Era da un po’ di tempo che Stefano Pioli aveva provato a crearsi uno spazio tra i pensatori del calcio. Aveva dovuto fare a spallate, perché lo spazio era affollato. Forse si è trovato male, forse ha pensato di non essere benaccetto. Ha fatto un passo indietro, chissà se definitivo. È tornato nella sterminata periferia del nostro calcio, quella ruspante che bada al sodo.
Anche il Milan è tornato a badare al sodo in una sera di Champions League che poteva essere un disastro, la fine di tutto. Nove minuti e il Paris Saint-Germain era già in vantaggio: gol di Milan Škriniar, che farà anche Milan di nome, ma che è ora parigino e un tempo, a lungo, interista.
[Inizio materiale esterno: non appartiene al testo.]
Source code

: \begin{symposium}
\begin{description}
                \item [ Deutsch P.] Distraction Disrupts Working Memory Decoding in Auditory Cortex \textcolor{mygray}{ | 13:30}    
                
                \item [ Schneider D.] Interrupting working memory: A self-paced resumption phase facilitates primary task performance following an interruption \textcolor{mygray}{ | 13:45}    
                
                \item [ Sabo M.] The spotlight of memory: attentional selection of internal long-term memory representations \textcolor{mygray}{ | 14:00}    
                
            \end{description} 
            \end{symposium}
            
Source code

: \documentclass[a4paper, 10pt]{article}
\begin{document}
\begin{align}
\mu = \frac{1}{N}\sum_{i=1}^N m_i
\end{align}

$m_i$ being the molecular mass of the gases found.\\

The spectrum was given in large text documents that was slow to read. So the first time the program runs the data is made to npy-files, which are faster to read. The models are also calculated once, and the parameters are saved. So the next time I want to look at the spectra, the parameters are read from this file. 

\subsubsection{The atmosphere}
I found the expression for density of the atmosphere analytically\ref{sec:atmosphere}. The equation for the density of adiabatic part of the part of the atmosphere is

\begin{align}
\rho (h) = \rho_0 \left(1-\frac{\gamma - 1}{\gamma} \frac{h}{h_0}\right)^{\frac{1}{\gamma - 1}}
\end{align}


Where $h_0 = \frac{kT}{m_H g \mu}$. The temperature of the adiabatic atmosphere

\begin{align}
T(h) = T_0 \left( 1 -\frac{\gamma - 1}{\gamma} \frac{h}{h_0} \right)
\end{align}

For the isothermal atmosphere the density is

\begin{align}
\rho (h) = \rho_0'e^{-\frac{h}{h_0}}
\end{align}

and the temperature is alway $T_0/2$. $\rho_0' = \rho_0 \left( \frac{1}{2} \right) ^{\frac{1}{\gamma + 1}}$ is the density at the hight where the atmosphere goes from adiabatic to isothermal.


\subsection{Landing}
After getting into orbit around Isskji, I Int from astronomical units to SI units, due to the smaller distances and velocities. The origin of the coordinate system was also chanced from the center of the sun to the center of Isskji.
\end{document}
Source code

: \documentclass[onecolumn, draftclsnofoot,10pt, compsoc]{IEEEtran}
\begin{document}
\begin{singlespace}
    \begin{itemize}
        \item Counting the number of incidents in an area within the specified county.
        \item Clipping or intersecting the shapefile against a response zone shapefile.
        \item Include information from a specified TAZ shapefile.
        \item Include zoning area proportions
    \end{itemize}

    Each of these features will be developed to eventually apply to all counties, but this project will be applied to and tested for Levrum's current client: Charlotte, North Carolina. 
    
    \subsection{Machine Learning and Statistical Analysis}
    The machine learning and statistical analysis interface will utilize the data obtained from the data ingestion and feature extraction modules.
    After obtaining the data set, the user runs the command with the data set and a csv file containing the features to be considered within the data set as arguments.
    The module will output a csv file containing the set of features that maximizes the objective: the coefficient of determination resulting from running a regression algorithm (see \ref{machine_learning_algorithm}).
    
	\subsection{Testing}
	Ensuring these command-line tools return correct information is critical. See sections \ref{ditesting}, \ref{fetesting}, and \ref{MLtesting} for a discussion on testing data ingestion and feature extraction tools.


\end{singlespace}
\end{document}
Poteva essere un disastro, non lo è stato.
E non lo è stato perché Rafael Leão ha fatto quello che gli riesce meglio, ossia dribblare, superare un avversario dopo l’altro, con l’imprevedibilità del tocco e con la velocità; perché gli è riuscito quello che non gli riesce sempre, ossia segnare; perché ha fatto quello che non ha fatto quasi mai, ossia essere trascinatore, leader e quindi capace di sacrificarsi anche tornando in difesa quando serve.
Non lo è stato perché Olivier Giroud ha fatto ciò che spesso fa, ossia segnare.
Non lo è stato perché Yunus Musah, Tijjani Reijnders e Ruben Loftus-Cheek, soprattutto Loftus-Cheek, hanno coperto, recuperato palloni, corso tantissimo, e poi sono ripartiti, hanno puntato l'area avversaria, non hanno concesso ai parigini la possibilità di fare con il pallone quello che sanno fare meglio, cioè tutto, soprattutto servire il giocatore più forte, Kylian Mbappé. Il francese poteva, doveva, essere decisivo. Non è riuscito a esserlo. Si è ritrovato davanti a lungo un Davide Calabria capace di rendergli la vita difficile, di difendere alla vecchia maniera italiana, quella che non ti dava tregua, dura, a volte cattiva, senz’altro tormentosa.
Il Milan a San Siro si è rimesso addosso un vestito demodé, fatto di corsa, lotta e provincia. Il Milan ha parlato con un gioco che forse non sa esprimere i concetti calcistici raffinati di gran moda ovunque in Europa, soprattutto negli stadi ricchi, imbellettati di raffinati campioni celebrati e molto costosi, ma tant’è. Stefano Pioli non poteva perdere, la sua squadra è stata in ogni caso, se non elegante, senz’altro molto godibile, soprattutto vincente. Che era poi quello che spesso nelle ultime settimane era mancato. E si sa che in fondo conta solo questo. La raffinatezza, la prevalenza dell’estetica, spesso è un lusso che non tutti possono concedersi.